Yu est donc secrètement habité par la recherche d’une transformation en forme de purification. Le système n’a pas réussi à concasser toute conscience morale en ce cathare en quête d’être lui-même émondé. Voilà pourquoi l’ultime image est celle de cette neige improbable : parce qu’elle lave l’impureté du déluge qui transforme la terre en boue, les traces de la mémoire en amnésie ingrate, les personnes en pions usés ou en espions rusés ; parce que les légers flocons respectent la terre et la recouvrent au lieu de la violer en la pénétrant ; parce que cette neige redouble la bénédiction cotonneuse qui interrompit la misérable et mensongère mascarade de la remise des prix ; parce que, si la pluie roide et froide ploie corps et regards vers la tourbe, ce don venu d’en haut invite à enfin lever les yeux vers le ciel, vers le lieu de toute bénédiction, ce ciel qui – au ras même du taoïsme que des décennies de communisme n’ont pu effacer du fond de l’âme chinoise – n’aspire qu’à venir épouser la terre. Voilà pourquoi le dernier mot n’est ni à la critique sociale, ni à la fatalité de la répétition, mais à une rédemption dont on a perdu jusqu’au nom.

 

L’affiche montre le visage d’un homme inquisiteur au milieu d’une foule de capuches sombres et luisantes. Dans cette masse anonyme en marche, de surcroît lissée par une pluie qui efface tous les signes, un homme inverse le courant. D’un côté, il épie du regard, enquête, suspecte, et donc traduit la pire perversion du système qui secrète en son sein l’accusation conduisant à l’auto-accusation destructrice. De l’autre, il éveille une espérance : un homme qui se retourne (se convertit), interroge, voire ose aller à contre-courant pourrait-il inverser la marche de l’histoire ou du moins ralentir la coulée de boue sombre ? Goutte livide au milieu d’un irrépressible fleuve noir ou pâle visage qui interroge cette course à l’abîme ?

 

Pascal Ide

2008 (on l’apprendra au terme), dans la province du Hunan. Un homme quadragénaire, Yu Guowei (Duan Yihong), sort de prison. Voyant passer une moto, une autre moto lui revient en mémoire.

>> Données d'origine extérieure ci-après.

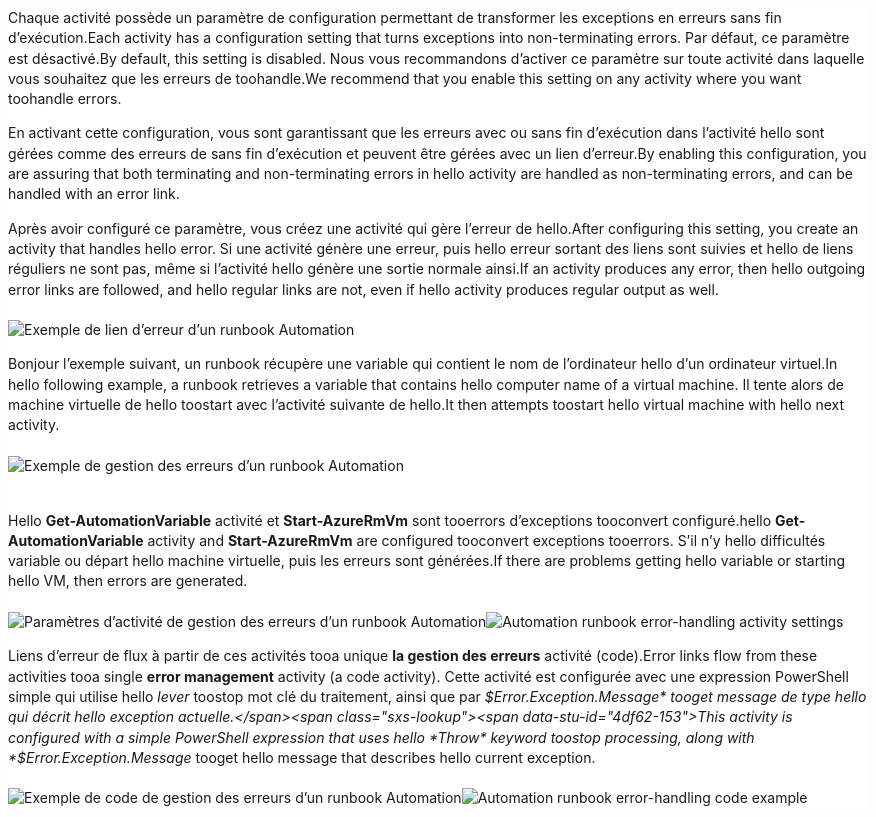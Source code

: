 <span data-ttu-id="4df62-139">Chaque activité possède un paramètre de configuration permettant de transformer les exceptions en erreurs sans fin d’exécution.</span><span class="sxs-lookup"><span data-stu-id="4df62-139">Each activity has a configuration setting that turns exceptions into non-terminating errors.</span></span> <span data-ttu-id="4df62-140">Par défaut, ce paramètre est désactivé.</span><span class="sxs-lookup"><span data-stu-id="4df62-140">By default, this setting is disabled.</span></span> <span data-ttu-id="4df62-141">Nous vous recommandons d’activer ce paramètre sur toute activité dans laquelle vous souhaitez que les erreurs de toohandle.</span><span class="sxs-lookup"><span data-stu-id="4df62-141">We recommend that you enable this setting on any activity where you want toohandle errors.</span></span>  

<span data-ttu-id="4df62-142">En activant cette configuration, vous sont garantissant que les erreurs avec ou sans fin d’exécution dans l’activité hello sont gérées comme des erreurs de sans fin d’exécution et peuvent être gérées avec un lien d’erreur.</span><span class="sxs-lookup"><span data-stu-id="4df62-142">By enabling this configuration, you are assuring that both terminating and non-terminating errors in hello activity are handled as non-terminating errors, and can be handled with an error link.</span></span>  

<span data-ttu-id="4df62-143">Après avoir configuré ce paramètre, vous créez une activité qui gère l’erreur de hello.</span><span class="sxs-lookup"><span data-stu-id="4df62-143">After configuring this setting, you create an activity that handles hello error.</span></span> <span data-ttu-id="4df62-144">Si une activité génère une erreur, puis hello erreur sortant des liens sont suivies et hello de liens réguliers ne sont pas, même si l’activité hello génère une sortie normale ainsi.</span><span class="sxs-lookup"><span data-stu-id="4df62-144">If an activity produces any error, then hello outgoing error links are followed, and hello regular links are not, even if hello activity produces regular output as well.</span></span><br><br> ![Exemple de lien d’erreur d’un runbook Automation](media/automation-runbook-graphical-error-handling/error-link-example.png)

<span data-ttu-id="4df62-146">Bonjour l’exemple suivant, un runbook récupère une variable qui contient le nom de l’ordinateur hello d’un ordinateur virtuel.</span><span class="sxs-lookup"><span data-stu-id="4df62-146">In hello following example, a runbook retrieves a variable that contains hello computer name of a virtual machine.</span></span> <span data-ttu-id="4df62-147">Il tente alors de machine virtuelle de hello toostart avec l’activité suivante de hello.</span><span class="sxs-lookup"><span data-stu-id="4df62-147">It then attempts toostart hello virtual machine with hello next activity.</span></span><br><br> ![Exemple de gestion des erreurs d’un runbook Automation](media/automation-runbook-graphical-error-handling/runbook-example-error-handling.png)<br><br>      

<span data-ttu-id="4df62-149">Hello **Get-AutomationVariable** activité et **Start-AzureRmVm** sont tooerrors d’exceptions tooconvert configuré.</span><span class="sxs-lookup"><span data-stu-id="4df62-149">hello **Get-AutomationVariable** activity and **Start-AzureRmVm** are configured tooconvert exceptions tooerrors.</span></span>  <span data-ttu-id="4df62-150">S’il n’y hello difficultés variable ou départ hello machine virtuelle, puis les erreurs sont générées.</span><span class="sxs-lookup"><span data-stu-id="4df62-150">If there are problems getting hello variable or starting hello VM, then errors are generated.</span></span><br><br> <span data-ttu-id="4df62-151">![Paramètres d’activité de gestion des erreurs d’un runbook Automation](media/automation-runbook-graphical-error-handling/activity-blade-convertexception-option.png)</span><span class="sxs-lookup"><span data-stu-id="4df62-151">![Automation runbook error-handling activity settings](media/automation-runbook-graphical-error-handling/activity-blade-convertexception-option.png)</span></span>

<span data-ttu-id="4df62-152">Liens d’erreur de flux à partir de ces activités tooa unique **la gestion des erreurs** activité (code).</span><span class="sxs-lookup"><span data-stu-id="4df62-152">Error links flow from these activities tooa single **error management** activity (a code activity).</span></span> <span data-ttu-id="4df62-153">Cette activité est configurée avec une expression PowerShell simple qui utilise hello *lever* toostop mot clé du traitement, ainsi que par *$Error.Exception.Message* tooget message de type hello qui décrit hello exception actuelle.</span><span class="sxs-lookup"><span data-stu-id="4df62-153">This activity is configured with a simple PowerShell expression that uses hello *Throw* keyword toostop processing, along with *$Error.Exception.Message* tooget hello message that describes hello current exception.</span></span><br><br> <span data-ttu-id="4df62-154">![Exemple de code de gestion des erreurs d’un runbook Automation](media/automation-runbook-graphical-error-handling/runbook-example-error-handling-code.png)</span><span class="sxs-lookup"><span data-stu-id="4df62-154">![Automation runbook error-handling code example](media/automation-runbook-graphical-error-handling/runbook-example-error-handling-code.png)</span></span>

Nous sommes maintenant en 1996-1997, quelques mois avant la rétrocession de Hong Kong à la Chine. Sous un ciel gris et humide, Yu pilote son side-car qui tombe en panne. Il arrive en courant sur les lieux d’un crime. Il photographie discrètement le cadavre ensanglanté d’une jeune fille, violée et mutilée. Allongée dans l’herbe, elle est la troisième victime d’un tueur en série. En fait, Yu n’est que le vigile d’une gigantesque usine d’État, à l’époque où Mao imposait à tout le pays une industrialisation à marche forcée. Il a été appelé pour aider la police, ce dont il est très fier, parce que le cadavre vient d’être découvert aux abords de l’immense complexe industriel et parce que, responsable de la sécurité de l’usine, il fait si bien son travail que tout le monde l’appelle « Détective Yu ».

Alors que personne ne le lui demande, le surveillant fait sienne cette enquête. Il se lie avec le capitaine Zhang (Yuan Du) qui, tout près de la retraite, est démotivé par son peu de ressources et la pluie qui choit continuellement cet hiver-là. Yu, tout au contraire, est de plus en plus obsédé par la recherche de l’assassin. Au point de placer une petite annonce à la sortie de l’usine afin de piéger le meurtrier ; or, lorsque, au bout de trois jours, un homme s’attarde devant cette annonce, Yu est convaincu de sa culpabilité, le poursuit dans l’usine avec son adjoint, Xiao Liu (Zheng Wei) qui fait une violente chute. Au point de chercher à rattraper l’inconnu, au lieu de conduire immédiatement Xiao à l’hôpital, et de le sauver de l’hémorragie cérébrale qui va le faire mourir. Au point de se lier à une jeune femme, Yanzi (Jiang Yiyan), qu’il aide à ouvrir un salon de coiffure et que, constatant qu’un homme tourne autour d’elle et qu’elle ressemble aux autres victimes, il en déduise que ce dernier est le tueur.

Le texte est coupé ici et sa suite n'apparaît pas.